LinuxLists.cc - RAID-5 design bug (or misfeature)

2005-05-29 22:53:29

Subject: RAID-5 design bug (or misfeature)

Hi

RAID-5 has rather serious design bug --- when two disks become temporarily
inaccessible (as it happened to me because of high temperature in server
room), linux writes information about these errors to the remaining disks
and when failed disks are on line again, RAID-5 won't ever be accessible.

RAID-HOWTO lists some actions that can be done in this case, but none of
them can be done if root filesystem is on RAID --- the machine just won't
boot.

I think Linux should stop accessing all disks in RAID-5 array if two disks
fail and not write "this array is dead" in superblocks on remaining disks,
efficiently destroying the whole array.

Mikulas

2005-05-29 23:05:09

by Wakko Warner

[permalink] [raw]

Subject: Re: RAID-5 design bug (or misfeature)

Mikulas Patocka wrote:
> RAID-5 has rather serious design bug --- when two disks become temporarily
> inaccessible (as it happened to me because of high temperature in server
> room), linux writes information about these errors to the remaining disks
> and when failed disks are on line again, RAID-5 won't ever be accessible.

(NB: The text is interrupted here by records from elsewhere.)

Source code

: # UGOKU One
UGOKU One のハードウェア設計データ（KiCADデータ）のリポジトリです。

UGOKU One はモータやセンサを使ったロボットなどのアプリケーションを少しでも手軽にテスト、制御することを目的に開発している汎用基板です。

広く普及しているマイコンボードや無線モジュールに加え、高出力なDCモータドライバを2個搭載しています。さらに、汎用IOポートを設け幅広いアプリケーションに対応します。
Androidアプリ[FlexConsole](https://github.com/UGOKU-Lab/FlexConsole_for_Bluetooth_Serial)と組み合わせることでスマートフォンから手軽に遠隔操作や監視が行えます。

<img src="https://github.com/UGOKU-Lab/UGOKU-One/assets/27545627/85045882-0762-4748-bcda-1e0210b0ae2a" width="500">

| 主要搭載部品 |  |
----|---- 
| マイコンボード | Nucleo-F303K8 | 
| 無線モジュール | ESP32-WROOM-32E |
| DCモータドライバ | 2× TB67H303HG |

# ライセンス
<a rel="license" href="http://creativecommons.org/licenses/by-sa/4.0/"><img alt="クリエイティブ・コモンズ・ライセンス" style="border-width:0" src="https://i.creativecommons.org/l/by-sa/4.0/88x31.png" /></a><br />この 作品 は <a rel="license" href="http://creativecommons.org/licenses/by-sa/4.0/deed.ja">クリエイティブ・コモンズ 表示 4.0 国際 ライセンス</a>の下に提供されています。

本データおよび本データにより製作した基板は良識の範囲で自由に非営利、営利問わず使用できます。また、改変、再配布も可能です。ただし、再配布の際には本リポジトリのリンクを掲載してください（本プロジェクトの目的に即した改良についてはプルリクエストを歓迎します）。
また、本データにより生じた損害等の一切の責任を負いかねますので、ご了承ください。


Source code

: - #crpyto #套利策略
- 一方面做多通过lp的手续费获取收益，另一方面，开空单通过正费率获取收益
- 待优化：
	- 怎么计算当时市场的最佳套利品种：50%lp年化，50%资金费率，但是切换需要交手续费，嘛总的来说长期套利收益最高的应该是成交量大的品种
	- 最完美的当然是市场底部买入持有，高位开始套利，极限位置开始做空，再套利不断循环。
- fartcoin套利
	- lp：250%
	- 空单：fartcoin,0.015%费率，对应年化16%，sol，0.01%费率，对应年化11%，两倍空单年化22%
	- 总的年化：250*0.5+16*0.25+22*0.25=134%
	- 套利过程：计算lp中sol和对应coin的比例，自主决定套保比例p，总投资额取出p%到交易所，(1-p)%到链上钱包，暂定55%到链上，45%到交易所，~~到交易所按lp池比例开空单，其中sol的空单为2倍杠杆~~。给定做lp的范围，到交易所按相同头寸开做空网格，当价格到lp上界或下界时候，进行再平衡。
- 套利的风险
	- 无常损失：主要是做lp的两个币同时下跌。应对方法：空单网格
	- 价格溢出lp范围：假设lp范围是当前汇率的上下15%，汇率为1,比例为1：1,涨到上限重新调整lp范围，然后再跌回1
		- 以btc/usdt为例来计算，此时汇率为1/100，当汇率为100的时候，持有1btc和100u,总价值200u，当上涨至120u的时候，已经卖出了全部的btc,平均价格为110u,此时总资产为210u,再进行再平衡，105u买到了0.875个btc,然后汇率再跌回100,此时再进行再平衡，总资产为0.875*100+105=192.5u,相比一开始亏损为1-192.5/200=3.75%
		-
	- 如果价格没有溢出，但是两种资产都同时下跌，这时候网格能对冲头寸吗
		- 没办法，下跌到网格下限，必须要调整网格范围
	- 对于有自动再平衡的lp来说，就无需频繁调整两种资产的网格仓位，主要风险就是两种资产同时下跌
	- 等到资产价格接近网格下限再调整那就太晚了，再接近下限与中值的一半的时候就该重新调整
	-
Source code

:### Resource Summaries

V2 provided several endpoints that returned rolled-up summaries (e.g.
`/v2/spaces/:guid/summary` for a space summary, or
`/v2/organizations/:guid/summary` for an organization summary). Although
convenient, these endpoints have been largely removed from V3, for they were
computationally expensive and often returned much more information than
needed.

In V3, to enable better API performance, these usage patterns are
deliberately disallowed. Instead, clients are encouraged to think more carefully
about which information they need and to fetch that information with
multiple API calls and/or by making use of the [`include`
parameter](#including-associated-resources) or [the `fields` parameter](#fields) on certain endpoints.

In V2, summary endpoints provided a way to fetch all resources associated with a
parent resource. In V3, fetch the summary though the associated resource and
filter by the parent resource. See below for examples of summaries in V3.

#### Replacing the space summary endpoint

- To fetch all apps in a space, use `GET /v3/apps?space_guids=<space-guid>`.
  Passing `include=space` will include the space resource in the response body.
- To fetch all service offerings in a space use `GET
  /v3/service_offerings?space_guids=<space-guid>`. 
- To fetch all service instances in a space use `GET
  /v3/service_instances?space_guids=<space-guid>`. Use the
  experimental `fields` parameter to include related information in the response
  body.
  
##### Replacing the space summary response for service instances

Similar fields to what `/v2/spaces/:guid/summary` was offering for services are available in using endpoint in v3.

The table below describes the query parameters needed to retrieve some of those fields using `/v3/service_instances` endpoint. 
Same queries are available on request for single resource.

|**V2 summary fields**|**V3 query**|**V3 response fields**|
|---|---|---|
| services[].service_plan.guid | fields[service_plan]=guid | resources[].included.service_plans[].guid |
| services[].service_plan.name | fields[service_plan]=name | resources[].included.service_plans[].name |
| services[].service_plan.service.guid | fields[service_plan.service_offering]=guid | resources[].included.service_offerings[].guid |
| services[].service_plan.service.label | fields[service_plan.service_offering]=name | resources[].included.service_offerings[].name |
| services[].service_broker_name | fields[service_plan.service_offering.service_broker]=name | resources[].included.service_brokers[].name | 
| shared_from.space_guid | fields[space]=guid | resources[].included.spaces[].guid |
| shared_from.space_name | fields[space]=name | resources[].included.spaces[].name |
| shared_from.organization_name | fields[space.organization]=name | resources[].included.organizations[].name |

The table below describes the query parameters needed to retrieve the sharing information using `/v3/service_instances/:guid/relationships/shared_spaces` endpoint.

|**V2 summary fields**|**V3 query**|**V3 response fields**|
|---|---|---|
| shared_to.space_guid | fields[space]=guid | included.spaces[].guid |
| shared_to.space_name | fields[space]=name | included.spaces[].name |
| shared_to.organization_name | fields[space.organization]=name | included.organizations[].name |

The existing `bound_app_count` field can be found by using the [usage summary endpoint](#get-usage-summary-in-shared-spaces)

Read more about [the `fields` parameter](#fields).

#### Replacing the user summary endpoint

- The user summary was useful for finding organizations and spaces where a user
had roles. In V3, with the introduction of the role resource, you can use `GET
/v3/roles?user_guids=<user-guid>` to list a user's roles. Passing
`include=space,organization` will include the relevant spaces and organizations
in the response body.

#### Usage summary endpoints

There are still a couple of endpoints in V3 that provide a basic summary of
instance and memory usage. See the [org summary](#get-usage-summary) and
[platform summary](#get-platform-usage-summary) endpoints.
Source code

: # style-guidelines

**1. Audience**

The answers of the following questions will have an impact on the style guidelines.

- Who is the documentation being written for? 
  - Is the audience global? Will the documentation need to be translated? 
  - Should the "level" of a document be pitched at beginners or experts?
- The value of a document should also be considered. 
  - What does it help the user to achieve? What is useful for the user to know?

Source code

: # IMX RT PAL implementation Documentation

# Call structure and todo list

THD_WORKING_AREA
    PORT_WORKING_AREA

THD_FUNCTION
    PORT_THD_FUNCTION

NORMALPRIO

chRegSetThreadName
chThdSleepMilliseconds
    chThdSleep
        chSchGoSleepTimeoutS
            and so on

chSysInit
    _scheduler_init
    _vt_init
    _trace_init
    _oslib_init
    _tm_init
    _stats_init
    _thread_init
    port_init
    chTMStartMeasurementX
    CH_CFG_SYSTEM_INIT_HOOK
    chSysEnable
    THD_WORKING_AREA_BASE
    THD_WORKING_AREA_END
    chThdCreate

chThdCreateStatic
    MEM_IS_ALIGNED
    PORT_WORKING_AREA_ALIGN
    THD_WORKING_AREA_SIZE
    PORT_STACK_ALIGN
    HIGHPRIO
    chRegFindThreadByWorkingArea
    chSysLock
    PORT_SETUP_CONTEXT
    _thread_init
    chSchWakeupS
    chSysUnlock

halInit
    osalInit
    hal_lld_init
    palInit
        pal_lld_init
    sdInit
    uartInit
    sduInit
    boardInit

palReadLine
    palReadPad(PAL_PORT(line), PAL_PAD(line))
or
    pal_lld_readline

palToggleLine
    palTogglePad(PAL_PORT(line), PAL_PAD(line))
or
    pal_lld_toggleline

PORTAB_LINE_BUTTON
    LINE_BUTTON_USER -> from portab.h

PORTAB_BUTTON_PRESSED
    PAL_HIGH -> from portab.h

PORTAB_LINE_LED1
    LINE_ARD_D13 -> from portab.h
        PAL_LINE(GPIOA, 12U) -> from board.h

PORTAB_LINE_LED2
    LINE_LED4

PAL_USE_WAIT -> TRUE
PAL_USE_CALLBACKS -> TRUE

I ran into this myself, however, I had 10 disks (5 per channel) and one
chennel went down. Ok, my array was dead at that point and I had to reboot.
What luck, the arry wasn't usable anymore. My /usr was on that array, but
my / was not. I did not want to go through the initrd/initramfs thing at
the time to setup my / with raid5, plus the fact you truely cannot boot from
it (thus partitioning and setting aside a slice wasn't viable to me)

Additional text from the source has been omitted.